Exercise description
Could you please retype all of the records exactly, skipping any pictures?

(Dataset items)
.....

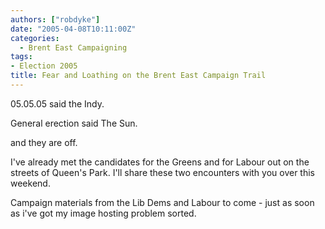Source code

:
 ```yaml
---
authors: ["robdyke"]
date: "2005-04-08T10:11:00Z"
categories:
  - Brent East Campaigning
tags:
- Election 2005
title: Fear and Loathing on the Brent East Campaign Trail
---
```

05.05.05 said the Indy.
  
General erection said The Sun.

and they are off.

I've already met the candidates for the Greens and for Labour out on the streets of Queen's Park. I'll share these two encounters with you over this weekend.

Campaign materials from the Lib Dems and Labour to come - just as soon as i've got my image hosting problem sorted.
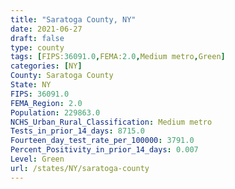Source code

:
 ```yaml
---
title: "Saratoga County, NY"
date: 2021-06-27
draft: false
type: county
tags: [FIPS:36091.0,FEMA:2.0,Medium metro,Green]
categories: [NY]
County: Saratoga County
State: NY
FIPS: 36091.0
FEMA_Region: 2.0
Population: 229863.0
NCHS_Urban_Rural_Classification: Medium metro
Tests_in_prior_14_days: 8715.0
Fourteen_day_test_rate_per_100000: 3791.0
Percent_Positivity_in_prior_14_days: 0.007
Level: Green
url: /states/NY/saratoga-county
---
```



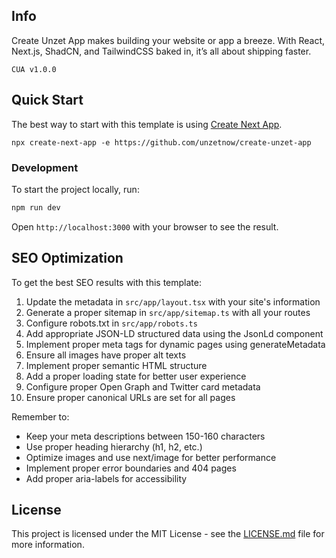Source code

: ## Info

Create Unzet App makes building your website or app a breeze. With React, Next.js, ShadCN, and TailwindCSS baked in, it’s all about shipping faster.

```
CUA v1.0.0
```

## Quick Start

The best way to start with this template is using [Create Next App](https://nextjs.org/docs/api-reference/create-next-app).

```
npx create-next-app -e https://github.com/unzetnow/create-unzet-app
```

### Development

To start the project locally, run:

```bash
npm run dev
```

Open `http://localhost:3000` with your browser to see the result.

## SEO Optimization

To get the best SEO results with this template:

1. Update the metadata in `src/app/layout.tsx` with your site's information
2. Generate a proper sitemap in `src/app/sitemap.ts` with all your routes
3. Configure robots.txt in `src/app/robots.ts`
4. Add appropriate JSON-LD structured data using the JsonLd component
5. Implement proper meta tags for dynamic pages using generateMetadata
6. Ensure all images have proper alt texts
7. Implement proper semantic HTML structure
8. Add a proper loading state for better user experience
9. Configure proper Open Graph and Twitter card metadata
10. Ensure proper canonical URLs are set for all pages

Remember to:

- Keep your meta descriptions between 150-160 characters
- Use proper heading hierarchy (h1, h2, etc.)
- Optimize images and use next/image for better performance
- Implement proper error boundaries and 404 pages
- Add proper aria-labels for accessibility

## License

This project is licensed under the MIT License - see the [LICENSE.md](LICENSE.md) file for more information.
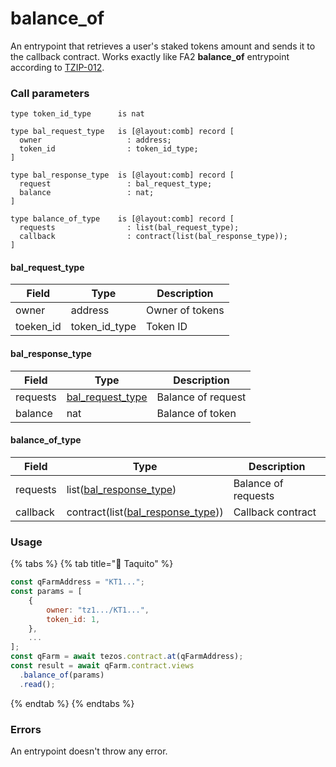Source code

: # balance\_of

An entrypoint that retrieves a user's staked tokens amount and sends it to the callback contract. Works exactly like FA2 **balance\_of** entrypoint according to [TZIP-012](https://gitlab.com/tezos/tzip/-/blob/master/proposals/tzip-12/tzip-12.md).

### Call parameters

```pascaligo
type token_id_type      is nat

type bal_request_type   is [@layout:comb] record [
  owner                   : address;
  token_id                : token_id_type;
]

type bal_response_type  is [@layout:comb] record [
  request                 : bal_request_type;
  balance                 : nat;
]

type balance_of_type    is [@layout:comb] record [
  requests                : list(bal_request_type);
  callback                : contract(list(bal_response_type));
]
```

#### bal\_request\_type

| Field      | Type            | Description     |
| ---------- | --------------- | --------------- |
| owner      | address         | Owner of tokens |
| toeken\_id | token\_id\_type | Token ID        |

#### bal\_response\_type

| Field    | Type                                                    | Description        |
| -------- | ------------------------------------------------------- | ------------------ |
| requests | [bal\_request\_type](balance\_of.md#bal\_request\_type) | Balance of request |
| balance  | nat                                                     | Balance of token   |

#### balance\_of\_type

| Field    | Type                                                                      | Description         |
| -------- | ------------------------------------------------------------------------- | ------------------- |
| requests | list([bal\_response\_type](balance\_of.md#bal\_response\_type))           | Balance of requests |
| callback | contract(list([bal\_response\_type](balance\_of.md#bal\_response\_type))) | Callback contract   |

### Usage

{% tabs %}
{% tab title="🌮 Taquito" %}
```javascript
const qFarmAddress = "KT1...";
const params = [
    {
        owner: "tz1.../KT1...",
        token_id: 1,
    },
    ...
];
const qFarm = await tezos.contract.at(qFarmAddress);
const result = await qFarm.contract.views
  .balance_of(params)
  .read();
```
{% endtab %}
{% endtabs %}

### Errors

An entrypoint doesn't throw any error.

.....

Exercise output
Source code

:
 ```yaml
---
authors: ["robdyke"]
date: "2005-04-08T10:11:00Z"
categories:
  - Brent East Campaigning
tags:
- Election 2005
title: Fear and Loathing on the Brent East Campaign Trail
---
```

05.05.05 said the Indy.
  
General erection said The Sun.

and they are off.

I've already met the candidates for the Greens and for Labour out on the streets of Queen's Park. I'll share these two encounters with you over this weekend.

Campaign materials from the Lib Dems and Labour to come - just as soon as i've got my image hosting problem sorted.
Source code

:
 ```yaml
---
title: "Saratoga County, NY"
date: 2021-06-27
draft: false
type: county
tags: [FIPS:36091.0,FEMA:2.0,Medium metro,Green]
categories: [NY]
County: Saratoga County
State: NY
FIPS: 36091.0
FEMA_Region: 2.0
Population: 229863.0
NCHS_Urban_Rural_Classification: Medium metro
Tests_in_prior_14_days: 8715.0
Fourteen_day_test_rate_per_100000: 3791.0
Percent_Positivity_in_prior_14_days: 0.007
Level: Green
url: /states/NY/saratoga-county
---
```



Source code

: ## Info

Create Unzet App makes building your website or app a breeze. With React, Next.js, ShadCN, and TailwindCSS baked in, it’s all about shipping faster.

```
CUA v1.0.0
```

## Quick Start

The best way to start with this template is using [Create Next App](https://nextjs.org/docs/api-reference/create-next-app).

```
npx create-next-app -e https://github.com/unzetnow/create-unzet-app
```

### Development

To start the project locally, run:

```bash
npm run dev
```

Open `http://localhost:3000` with your browser to see the result.

## SEO Optimization

To get the best SEO results with this template:

1. Update the metadata in `src/app/layout.tsx` with your site's information
2. Generate a proper sitemap in `src/app/sitemap.ts` with all your routes
3. Configure robots.txt in `src/app/robots.ts`
4. Add appropriate JSON-LD structured data using the JsonLd component
5. Implement proper meta tags for dynamic pages using generateMetadata
6. Ensure all images have proper alt texts
7. Implement proper semantic HTML structure
8. Add a proper loading state for better user experience
9. Configure proper Open Graph and Twitter card metadata
10. Ensure proper canonical URLs are set for all pages

Remember to:

- Keep your meta descriptions between 150-160 characters
- Use proper heading hierarchy (h1, h2, etc.)
- Optimize images and use next/image for better performance
- Implement proper error boundaries and 404 pages
- Add proper aria-labels for accessibility

## License

This project is licensed under the MIT License - see the [LICENSE.md](LICENSE.md) file for more information.
Source code

: # balance\_of

An entrypoint that retrieves a user's staked tokens amount and sends it to the callback contract. Works exactly like FA2 **balance\_of** entrypoint according to [TZIP-012](https://gitlab.com/tezos/tzip/-/blob/master/proposals/tzip-12/tzip-12.md).

### Call parameters

```pascaligo
type token_id_type      is nat

type bal_request_type   is [@layout:comb] record [
  owner                   : address;
  token_id                : token_id_type;
]

type bal_response_type  is [@layout:comb] record [
  request                 : bal_request_type;
  balance                 : nat;
]

type balance_of_type    is [@layout:comb] record [
  requests                : list(bal_request_type);
  callback                : contract(list(bal_response_type));
]
```

#### bal\_request\_type

| Field      | Type            | Description     |
| ---------- | --------------- | --------------- |
| owner      | address         | Owner of tokens |
| toeken\_id | token\_id\_type | Token ID        |

#### bal\_response\_type

| Field    | Type                                                    | Description        |
| -------- | ------------------------------------------------------- | ------------------ |
| requests | [bal\_request\_type](balance\_of.md#bal\_request\_type) | Balance of request |
| balance  | nat                                                     | Balance of token   |

#### balance\_of\_type

| Field    | Type                                                                      | Description         |
| -------- | ------------------------------------------------------------------------- | ------------------- |
| requests | list([bal\_response\_type](balance\_of.md#bal\_response\_type))           | Balance of requests |
| callback | contract(list([bal\_response\_type](balance\_of.md#bal\_response\_type))) | Callback contract   |

### Usage

{% tabs %}
{% tab title="🌮 Taquito" %}
```javascript
const qFarmAddress = "KT1...";
const params = [
    {
        owner: "tz1.../KT1...",
        token_id: 1,
    },
    ...
];
const qFarm = await tezos.contract.at(qFarmAddress);
const result = await qFarm.contract.views
  .balance_of(params)
  .read();
```
{% endtab %}
{% endtabs %}

### Errors

An entrypoint doesn't throw any error.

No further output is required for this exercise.